PALACONGRESSI APERTO - Cofferati ha parlato davanti a circa 10.000 persone, riunite per il quattordicesimo Congresso nazionale della Cgil. Il discorso di Cofferati, un vero e proprio comizio, si è svolto al termine del dibattito congressuale, dopo che le porte del Palacongressi di Rimini erano state aperte al popolo cigiellino, e il congresso si era trasformato in una manifestazione pubblica. Una conclusione irrituale, inedita, voluta da Sergio Cofferati - spiegano gli organizzatori - in questo delicato momento dei rapporti col Governo e con Cisl e Uil, per far arrivare il messaggio della più grande confederazione sindacale italiana non solo agli iscritti, ma anche all'esterno.

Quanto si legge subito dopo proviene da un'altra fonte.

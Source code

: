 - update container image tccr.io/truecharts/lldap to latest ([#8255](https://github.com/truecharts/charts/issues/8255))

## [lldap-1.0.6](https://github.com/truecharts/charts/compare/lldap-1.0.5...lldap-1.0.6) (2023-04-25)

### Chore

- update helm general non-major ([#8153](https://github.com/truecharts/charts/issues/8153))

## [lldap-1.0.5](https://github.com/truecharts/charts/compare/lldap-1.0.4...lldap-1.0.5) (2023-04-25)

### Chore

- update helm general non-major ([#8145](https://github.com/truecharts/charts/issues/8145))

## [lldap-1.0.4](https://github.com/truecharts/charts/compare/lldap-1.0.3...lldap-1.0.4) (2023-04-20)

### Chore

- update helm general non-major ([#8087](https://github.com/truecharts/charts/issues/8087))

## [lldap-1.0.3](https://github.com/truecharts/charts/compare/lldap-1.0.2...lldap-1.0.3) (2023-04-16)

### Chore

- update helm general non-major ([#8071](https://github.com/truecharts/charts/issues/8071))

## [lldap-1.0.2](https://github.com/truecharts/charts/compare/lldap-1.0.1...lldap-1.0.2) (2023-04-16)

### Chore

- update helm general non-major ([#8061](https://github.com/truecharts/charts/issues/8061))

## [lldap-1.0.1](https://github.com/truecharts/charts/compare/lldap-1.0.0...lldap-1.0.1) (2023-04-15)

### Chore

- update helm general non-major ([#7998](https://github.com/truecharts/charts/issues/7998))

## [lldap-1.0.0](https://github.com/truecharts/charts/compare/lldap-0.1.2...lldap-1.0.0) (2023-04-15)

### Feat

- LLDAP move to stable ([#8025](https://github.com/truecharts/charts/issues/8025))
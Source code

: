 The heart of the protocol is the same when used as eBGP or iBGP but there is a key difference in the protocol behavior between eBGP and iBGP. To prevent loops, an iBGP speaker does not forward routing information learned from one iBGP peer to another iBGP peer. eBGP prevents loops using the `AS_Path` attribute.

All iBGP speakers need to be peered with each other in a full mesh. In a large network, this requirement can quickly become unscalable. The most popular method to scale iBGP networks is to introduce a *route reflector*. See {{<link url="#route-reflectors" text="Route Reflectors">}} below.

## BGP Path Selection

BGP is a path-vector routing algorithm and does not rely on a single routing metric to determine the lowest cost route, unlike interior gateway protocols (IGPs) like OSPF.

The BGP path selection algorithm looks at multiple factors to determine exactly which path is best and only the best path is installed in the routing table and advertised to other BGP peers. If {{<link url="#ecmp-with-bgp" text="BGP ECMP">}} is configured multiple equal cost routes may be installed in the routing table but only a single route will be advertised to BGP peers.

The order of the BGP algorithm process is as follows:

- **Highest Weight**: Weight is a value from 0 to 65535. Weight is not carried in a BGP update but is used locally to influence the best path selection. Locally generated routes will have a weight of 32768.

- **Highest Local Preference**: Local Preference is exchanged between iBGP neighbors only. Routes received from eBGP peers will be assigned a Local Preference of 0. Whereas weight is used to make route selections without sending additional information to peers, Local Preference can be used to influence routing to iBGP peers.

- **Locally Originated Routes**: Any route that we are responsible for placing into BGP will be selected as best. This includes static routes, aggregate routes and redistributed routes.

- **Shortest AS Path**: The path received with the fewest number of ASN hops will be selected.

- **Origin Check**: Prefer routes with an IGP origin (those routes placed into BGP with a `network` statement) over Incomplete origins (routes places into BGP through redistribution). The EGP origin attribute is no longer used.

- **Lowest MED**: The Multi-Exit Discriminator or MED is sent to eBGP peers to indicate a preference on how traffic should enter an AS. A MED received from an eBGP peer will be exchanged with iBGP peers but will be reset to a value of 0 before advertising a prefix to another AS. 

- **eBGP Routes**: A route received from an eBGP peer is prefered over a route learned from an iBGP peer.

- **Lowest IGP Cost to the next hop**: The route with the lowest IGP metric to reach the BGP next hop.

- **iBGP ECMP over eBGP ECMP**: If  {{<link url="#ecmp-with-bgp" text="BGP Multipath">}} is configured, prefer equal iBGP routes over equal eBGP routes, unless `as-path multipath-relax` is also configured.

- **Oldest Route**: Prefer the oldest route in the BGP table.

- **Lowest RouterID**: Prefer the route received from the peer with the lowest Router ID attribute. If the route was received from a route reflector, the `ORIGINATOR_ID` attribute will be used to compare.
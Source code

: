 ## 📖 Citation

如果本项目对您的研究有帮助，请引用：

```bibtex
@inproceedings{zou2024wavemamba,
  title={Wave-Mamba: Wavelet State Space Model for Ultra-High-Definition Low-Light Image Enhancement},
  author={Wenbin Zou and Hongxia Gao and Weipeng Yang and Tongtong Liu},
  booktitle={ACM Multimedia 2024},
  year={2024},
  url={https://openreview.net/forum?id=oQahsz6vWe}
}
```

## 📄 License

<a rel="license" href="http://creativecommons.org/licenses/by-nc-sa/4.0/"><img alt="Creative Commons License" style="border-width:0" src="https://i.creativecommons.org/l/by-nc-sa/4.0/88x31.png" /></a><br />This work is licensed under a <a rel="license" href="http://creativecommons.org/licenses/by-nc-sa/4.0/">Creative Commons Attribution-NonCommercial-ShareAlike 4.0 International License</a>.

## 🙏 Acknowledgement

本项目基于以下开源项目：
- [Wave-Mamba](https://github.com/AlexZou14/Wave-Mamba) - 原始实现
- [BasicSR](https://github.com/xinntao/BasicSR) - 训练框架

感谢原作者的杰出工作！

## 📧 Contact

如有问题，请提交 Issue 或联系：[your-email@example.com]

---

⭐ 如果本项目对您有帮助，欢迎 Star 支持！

RIELEZIONE - Sergio Cofferati ha poi annunciato il suo addio alla Cgil. Per farlo ha parafrasato i versi del poeta del novecento Mario Luzi: «A voi che siete l'acqua tersa di questo fiume auguro buon viaggio». Il suo «viaggio» che - ha detto - «è una metafora anche della vita di un'organizzazione sindacale», sta finendo. Cofferati sarà confermato segretario generale nelle prossime ore; poi a giugno, dopo gli otto anni del mandato, si dimetterà.